• Exercise
An exact repetition of the data is required; no picture should appear in it.

• Data to use
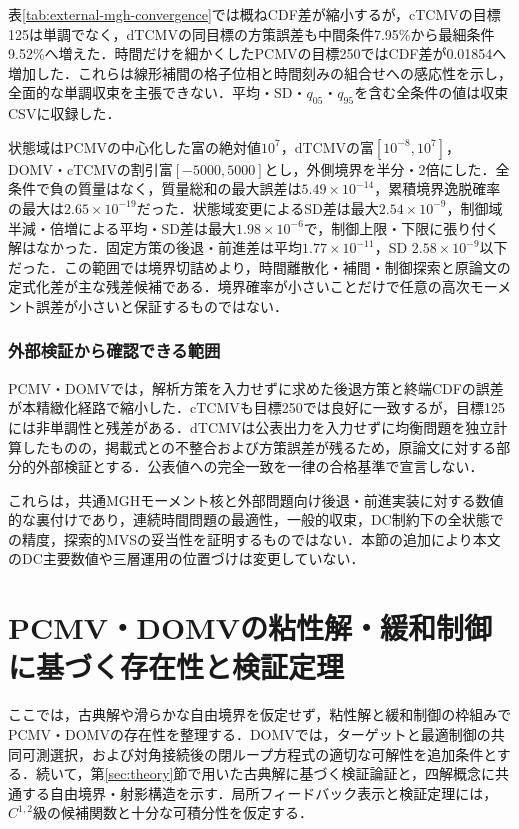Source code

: \documentclass[10pt,a4paper]{article}
\theoremstyle{plain}
\theoremstyle{definition}
\begin{document}
表\ref{tab:external-mgh-convergence}では概ねCDF差が縮小するが，cTCMVの目標125は単調でなく，dTCMVの同目標の方策誤差も中間条件7.95\%から最細条件9.52\%へ増えた．時間だけを細かくしたPCMVの目標250ではCDF差が0.01854へ増加した．これらは線形補間の格子位相と時間刻みの組合せへの感応性を示し，全面的な単調収束を主張できない．平均・SD・$q_{05}$・$q_{95}$を含む全条件の値は収束CSVに収録した．

状態域はPCMVの中心化した富の絶対値$10^7$，dTCMVの富$[10^{-8},10^7]$，DOMV・cTCMVの割引富$[-5000,5000]$とし，外側境界を半分・2倍にした．全条件で負の質量はなく，質量総和の最大誤差は$5.49\times10^{-14}$，累積境界逸脱確率の最大は$2.65\times10^{-19}$だった．状態域変更によるSD差は最大$2.54\times10^{-9}$，制御域半減・倍増による平均・SD差は最大$1.98\times10^{-6}$で，制御上限・下限に張り付く解はなかった．固定方策の後退・前進差は平均$1.77\times10^{-11}$，SD $2.58\times10^{-9}$以下だった．この範囲では境界切詰めより，時間離散化・補間・制御探索と原論文の定式化差が主な残差候補である．境界確率が小さいことだけで任意の高次モーメント誤差が小さいと保証するものではない．

\subsubsection{外部検証から確認できる範囲}

PCMV・DOMVでは，解析方策を入力せずに求めた後退方策と終端CDFの誤差が本精緻化経路で縮小した．cTCMVも目標250では良好に一致するが，目標125には非単調性と残差がある．dTCMVは公表出力を入力せずに均衡問題を独立計算したものの，掲載式との不整合および方策誤差が残るため，原論文に対する部分的外部検証とする．公表値への完全一致を一律の合格基準で宣言しない．

これらは，共通MGHモーメント核と外部問題向け後退・前進実装に対する数値的な裏付けであり，連続時間問題の最適性，一般的収束，DC制約下の全状態での精度，探索的MVSの妥当性を証明するものではない．本節の追加により本文のDC主要数値や三層運用の位置づけは変更していない．

\section{PCMV・DOMVの粘性解・緩和制御に基づく存在性と検証定理}
\label{app:technical-proofs}
ここでは，古典解や滑らかな自由境界を仮定せず，粘性解と緩和制御の枠組みでPCMV・DOMVの存在性を整理する．DOMVでは，ターゲットと最適制御の共同可測選択，および対角接続後の閉ループ方程式の適切な可解性を追加条件とする．続いて，第\ref{sec:theory}節で用いた古典解に基づく検証論証と，四解概念に共通する自由境界・射影構造を示す．局所フィードバック表示と検証定理には，$C^{1,2}$級の候補関数と十分な可積分性を仮定する．
\end{document}
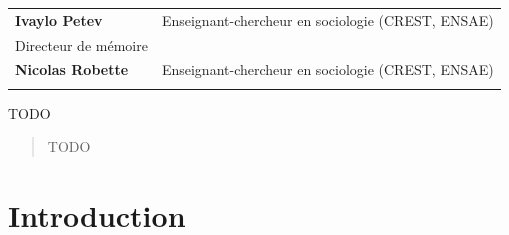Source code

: \documentclass[12pt,a4paper]{reedthesis}
\begin{document}
\begin{titlepage}
\scriptsize
{}
\begin{tabular}{|p{4cm}l}
\textbf{Ivaylo Petev} &  Enseignant-chercheur en sociologie (CREST, ENSAE)\\
Directeur de mémoire & \\
\textbf{Nicolas Robette} &  Enseignant-chercheur en sociologie (CREST, ENSAE)\\
 & \\
\end{tabular}

\end{titlepage}
\addamargin %

\frontmatter %
\pagestyle{empty} %
  \begin{acknowledgements}
    TODO
  \end{acknowledgements}
  \begin{abstract}
    TODO
  \end{abstract}
% 
  \hypersetup{linkcolor=black}
  \setcounter{secnumdepth}{2}
  \setcounter{tocdepth}{2}
  \tableofcontents




\mainmatter %
\pagestyle{fancyplain} %

\hypertarget{introduction}{%
\chapter*{Introduction}\label{introduction}}
\end{document}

• Answer below
Source code

: \documentclass[10pt,a4paper]{article}
\theoremstyle{plain}
\theoremstyle{definition}
\begin{document}
表\ref{tab:external-mgh-convergence}では概ねCDF差が縮小するが，cTCMVの目標125は単調でなく，dTCMVの同目標の方策誤差も中間条件7.95\%から最細条件9.52\%へ増えた．時間だけを細かくしたPCMVの目標250ではCDF差が0.01854へ増加した．これらは線形補間の格子位相と時間刻みの組合せへの感応性を示し，全面的な単調収束を主張できない．平均・SD・$q_{05}$・$q_{95}$を含む全条件の値は収束CSVに収録した．

状態域はPCMVの中心化した富の絶対値$10^7$，dTCMVの富$[10^{-8},10^7]$，DOMV・cTCMVの割引富$[-5000,5000]$とし，外側境界を半分・2倍にした．全条件で負の質量はなく，質量総和の最大誤差は$5.49\times10^{-14}$，累積境界逸脱確率の最大は$2.65\times10^{-19}$だった．状態域変更によるSD差は最大$2.54\times10^{-9}$，制御域半減・倍増による平均・SD差は最大$1.98\times10^{-6}$で，制御上限・下限に張り付く解はなかった．固定方策の後退・前進差は平均$1.77\times10^{-11}$，SD $2.58\times10^{-9}$以下だった．この範囲では境界切詰めより，時間離散化・補間・制御探索と原論文の定式化差が主な残差候補である．境界確率が小さいことだけで任意の高次モーメント誤差が小さいと保証するものではない．

\subsubsection{外部検証から確認できる範囲}

PCMV・DOMVでは，解析方策を入力せずに求めた後退方策と終端CDFの誤差が本精緻化経路で縮小した．cTCMVも目標250では良好に一致するが，目標125には非単調性と残差がある．dTCMVは公表出力を入力せずに均衡問題を独立計算したものの，掲載式との不整合および方策誤差が残るため，原論文に対する部分的外部検証とする．公表値への完全一致を一律の合格基準で宣言しない．

これらは，共通MGHモーメント核と外部問題向け後退・前進実装に対する数値的な裏付けであり，連続時間問題の最適性，一般的収束，DC制約下の全状態での精度，探索的MVSの妥当性を証明するものではない．本節の追加により本文のDC主要数値や三層運用の位置づけは変更していない．

\section{PCMV・DOMVの粘性解・緩和制御に基づく存在性と検証定理}
\label{app:technical-proofs}
ここでは，古典解や滑らかな自由境界を仮定せず，粘性解と緩和制御の枠組みでPCMV・DOMVの存在性を整理する．DOMVでは，ターゲットと最適制御の共同可測選択，および対角接続後の閉ループ方程式の適切な可解性を追加条件とする．続いて，第\ref{sec:theory}節で用いた古典解に基づく検証論証と，四解概念に共通する自由境界・射影構造を示す．局所フィードバック表示と検証定理には，$C^{1,2}$級の候補関数と十分な可積分性を仮定する．
\end{document}
Source code

: \documentclass[12pt,a4paper]{reedthesis}
\begin{document}
\begin{titlepage}
\scriptsize
{}
\begin{tabular}{|p{4cm}l}
\textbf{Ivaylo Petev} &  Enseignant-chercheur en sociologie (CREST, ENSAE)\\
Directeur de mémoire & \\
\textbf{Nicolas Robette} &  Enseignant-chercheur en sociologie (CREST, ENSAE)\\
 & \\
\end{tabular}

\end{titlepage}
\addamargin %

\frontmatter %
\pagestyle{empty} %
  \begin{acknowledgements}
    TODO
  \end{acknowledgements}
  \begin{abstract}
    TODO
  \end{abstract}
% 
  \hypersetup{linkcolor=black}
  \setcounter{secnumdepth}{2}
  \setcounter{tocdepth}{2}
  \tableofcontents




\mainmatter %
\pagestyle{fancyplain} %

\hypertarget{introduction}{%
\chapter*{Introduction}\label{introduction}}
\end{document}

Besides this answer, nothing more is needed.